━━ Task inputs ━━

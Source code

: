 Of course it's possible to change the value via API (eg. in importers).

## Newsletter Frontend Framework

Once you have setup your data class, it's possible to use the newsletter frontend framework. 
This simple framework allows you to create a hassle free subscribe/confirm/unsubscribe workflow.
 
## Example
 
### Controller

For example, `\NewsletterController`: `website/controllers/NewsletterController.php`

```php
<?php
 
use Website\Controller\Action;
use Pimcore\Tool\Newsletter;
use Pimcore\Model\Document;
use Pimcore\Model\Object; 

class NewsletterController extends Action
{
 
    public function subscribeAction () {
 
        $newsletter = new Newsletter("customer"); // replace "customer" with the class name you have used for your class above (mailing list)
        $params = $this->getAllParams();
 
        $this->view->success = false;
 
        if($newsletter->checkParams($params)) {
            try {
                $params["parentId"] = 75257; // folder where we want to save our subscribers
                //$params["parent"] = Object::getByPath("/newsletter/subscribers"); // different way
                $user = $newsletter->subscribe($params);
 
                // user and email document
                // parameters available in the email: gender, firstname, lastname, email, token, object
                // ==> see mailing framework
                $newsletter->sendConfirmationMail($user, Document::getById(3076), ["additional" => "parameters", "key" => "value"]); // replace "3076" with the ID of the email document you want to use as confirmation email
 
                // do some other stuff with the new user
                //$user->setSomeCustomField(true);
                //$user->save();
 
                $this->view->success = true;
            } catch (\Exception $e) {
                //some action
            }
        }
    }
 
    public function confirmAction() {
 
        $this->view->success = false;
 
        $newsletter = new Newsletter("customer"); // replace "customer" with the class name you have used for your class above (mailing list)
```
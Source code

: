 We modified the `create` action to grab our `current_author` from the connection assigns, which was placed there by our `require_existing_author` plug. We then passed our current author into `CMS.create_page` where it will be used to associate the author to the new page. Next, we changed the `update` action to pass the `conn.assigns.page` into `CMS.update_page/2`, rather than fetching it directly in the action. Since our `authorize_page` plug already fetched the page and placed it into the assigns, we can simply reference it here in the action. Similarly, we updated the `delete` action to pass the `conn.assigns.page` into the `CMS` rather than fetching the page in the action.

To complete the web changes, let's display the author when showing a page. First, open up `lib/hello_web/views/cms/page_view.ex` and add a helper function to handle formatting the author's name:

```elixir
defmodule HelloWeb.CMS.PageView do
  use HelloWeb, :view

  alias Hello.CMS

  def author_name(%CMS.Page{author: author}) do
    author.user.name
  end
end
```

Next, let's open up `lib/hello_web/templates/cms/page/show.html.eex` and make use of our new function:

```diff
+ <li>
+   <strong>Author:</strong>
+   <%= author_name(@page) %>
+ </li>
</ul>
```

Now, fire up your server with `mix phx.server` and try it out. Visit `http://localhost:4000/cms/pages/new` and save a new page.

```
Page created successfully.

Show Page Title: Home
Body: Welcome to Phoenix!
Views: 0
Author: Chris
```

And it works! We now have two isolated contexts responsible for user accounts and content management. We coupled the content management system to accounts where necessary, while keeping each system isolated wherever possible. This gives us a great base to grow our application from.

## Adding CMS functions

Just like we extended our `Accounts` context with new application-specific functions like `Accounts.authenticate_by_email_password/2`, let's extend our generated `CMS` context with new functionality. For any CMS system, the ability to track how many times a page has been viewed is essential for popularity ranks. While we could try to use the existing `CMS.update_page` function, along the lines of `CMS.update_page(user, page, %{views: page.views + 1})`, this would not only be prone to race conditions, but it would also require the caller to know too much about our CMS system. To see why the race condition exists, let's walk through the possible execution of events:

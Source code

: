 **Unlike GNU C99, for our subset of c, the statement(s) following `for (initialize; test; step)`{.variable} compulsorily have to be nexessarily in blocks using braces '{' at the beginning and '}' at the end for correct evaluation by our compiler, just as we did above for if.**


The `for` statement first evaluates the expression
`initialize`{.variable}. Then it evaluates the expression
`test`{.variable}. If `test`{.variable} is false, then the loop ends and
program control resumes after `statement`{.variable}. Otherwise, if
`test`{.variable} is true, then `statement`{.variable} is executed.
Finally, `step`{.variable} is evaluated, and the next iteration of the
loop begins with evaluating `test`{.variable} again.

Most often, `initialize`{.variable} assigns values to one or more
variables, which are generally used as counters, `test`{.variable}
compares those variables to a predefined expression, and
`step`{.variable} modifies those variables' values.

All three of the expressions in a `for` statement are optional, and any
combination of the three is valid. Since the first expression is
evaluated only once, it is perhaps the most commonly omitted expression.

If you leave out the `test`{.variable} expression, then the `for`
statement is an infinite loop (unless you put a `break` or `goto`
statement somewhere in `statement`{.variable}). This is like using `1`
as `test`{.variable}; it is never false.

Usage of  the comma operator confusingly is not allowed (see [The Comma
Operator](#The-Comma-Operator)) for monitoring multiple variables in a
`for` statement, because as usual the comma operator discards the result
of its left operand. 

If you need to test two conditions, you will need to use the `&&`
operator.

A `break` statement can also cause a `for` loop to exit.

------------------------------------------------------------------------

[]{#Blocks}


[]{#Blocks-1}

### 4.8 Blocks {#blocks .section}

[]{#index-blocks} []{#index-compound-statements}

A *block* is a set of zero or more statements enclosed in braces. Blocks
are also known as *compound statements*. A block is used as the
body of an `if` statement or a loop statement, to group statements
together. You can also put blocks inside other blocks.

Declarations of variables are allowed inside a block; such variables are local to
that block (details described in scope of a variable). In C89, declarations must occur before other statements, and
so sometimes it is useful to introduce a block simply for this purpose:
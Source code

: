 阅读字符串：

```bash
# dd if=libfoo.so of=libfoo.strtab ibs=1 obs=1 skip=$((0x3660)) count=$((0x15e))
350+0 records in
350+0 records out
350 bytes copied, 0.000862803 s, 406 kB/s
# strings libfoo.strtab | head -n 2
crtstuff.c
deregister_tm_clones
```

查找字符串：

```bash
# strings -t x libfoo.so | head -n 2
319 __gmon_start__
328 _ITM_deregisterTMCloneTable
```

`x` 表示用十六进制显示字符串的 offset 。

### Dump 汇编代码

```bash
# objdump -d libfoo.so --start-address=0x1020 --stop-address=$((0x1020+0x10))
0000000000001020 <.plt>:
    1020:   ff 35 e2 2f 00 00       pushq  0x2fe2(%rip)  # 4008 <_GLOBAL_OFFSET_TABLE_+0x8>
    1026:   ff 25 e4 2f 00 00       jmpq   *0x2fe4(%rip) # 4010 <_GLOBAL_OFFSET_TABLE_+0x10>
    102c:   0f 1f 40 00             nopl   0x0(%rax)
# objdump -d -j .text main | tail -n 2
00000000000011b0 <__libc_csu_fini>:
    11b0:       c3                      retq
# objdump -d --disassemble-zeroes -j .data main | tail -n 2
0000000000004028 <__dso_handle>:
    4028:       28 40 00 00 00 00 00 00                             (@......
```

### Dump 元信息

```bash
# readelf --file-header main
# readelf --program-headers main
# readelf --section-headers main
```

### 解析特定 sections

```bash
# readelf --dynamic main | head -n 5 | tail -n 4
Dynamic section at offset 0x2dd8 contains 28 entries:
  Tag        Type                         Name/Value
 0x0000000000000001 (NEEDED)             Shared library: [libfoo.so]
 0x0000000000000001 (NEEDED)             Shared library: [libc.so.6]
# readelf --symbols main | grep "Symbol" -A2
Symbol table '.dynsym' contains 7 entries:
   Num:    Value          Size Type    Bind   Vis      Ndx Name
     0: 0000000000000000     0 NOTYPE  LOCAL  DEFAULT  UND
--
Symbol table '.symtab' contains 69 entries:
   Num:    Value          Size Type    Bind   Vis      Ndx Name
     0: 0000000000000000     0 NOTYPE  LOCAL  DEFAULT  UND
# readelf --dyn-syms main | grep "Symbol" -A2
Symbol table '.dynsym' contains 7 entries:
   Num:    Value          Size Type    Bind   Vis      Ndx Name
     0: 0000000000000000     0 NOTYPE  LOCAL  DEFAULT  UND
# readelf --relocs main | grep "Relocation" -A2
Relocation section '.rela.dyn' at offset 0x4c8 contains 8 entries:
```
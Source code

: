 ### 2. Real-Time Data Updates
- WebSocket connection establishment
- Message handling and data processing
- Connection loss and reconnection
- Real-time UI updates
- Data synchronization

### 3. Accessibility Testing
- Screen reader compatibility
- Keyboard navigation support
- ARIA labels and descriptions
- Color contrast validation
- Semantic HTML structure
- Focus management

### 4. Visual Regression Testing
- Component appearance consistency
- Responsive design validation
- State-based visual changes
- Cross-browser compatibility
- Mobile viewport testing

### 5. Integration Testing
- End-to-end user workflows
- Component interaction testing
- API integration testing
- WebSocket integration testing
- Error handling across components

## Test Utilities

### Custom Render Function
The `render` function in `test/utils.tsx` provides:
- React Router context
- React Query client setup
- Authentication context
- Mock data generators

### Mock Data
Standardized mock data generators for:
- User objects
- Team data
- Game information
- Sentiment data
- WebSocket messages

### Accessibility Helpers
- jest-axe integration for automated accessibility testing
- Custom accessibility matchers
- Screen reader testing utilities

━━━

- _Assigned task_
Out of the records above, pull the lines that include the word "from".

- _Result_
: We modified the `create` action to grab our `current_author` from the connection assigns, which was placed there by our `require_existing_author` plug. We then passed our current author into `CMS.create_page` where it will be used to associate the author to the new page. Next, we changed the `update` action to pass the `conn.assigns.page` into `CMS.update_page/2`, rather than fetching it directly in the action. Since our `authorize_page` plug already fetched the page and placed it into the assigns, we can simply reference it here in the action. Similarly, we updated the `delete` action to pass the `conn.assigns.page` into the `CMS` rather than fetching the page in the action.
And it works! We now have two isolated contexts responsible for user accounts and content management. We coupled the content management system to accounts where necessary, while keeping each system isolated wherever possible. This gives us a great base to grow our application from.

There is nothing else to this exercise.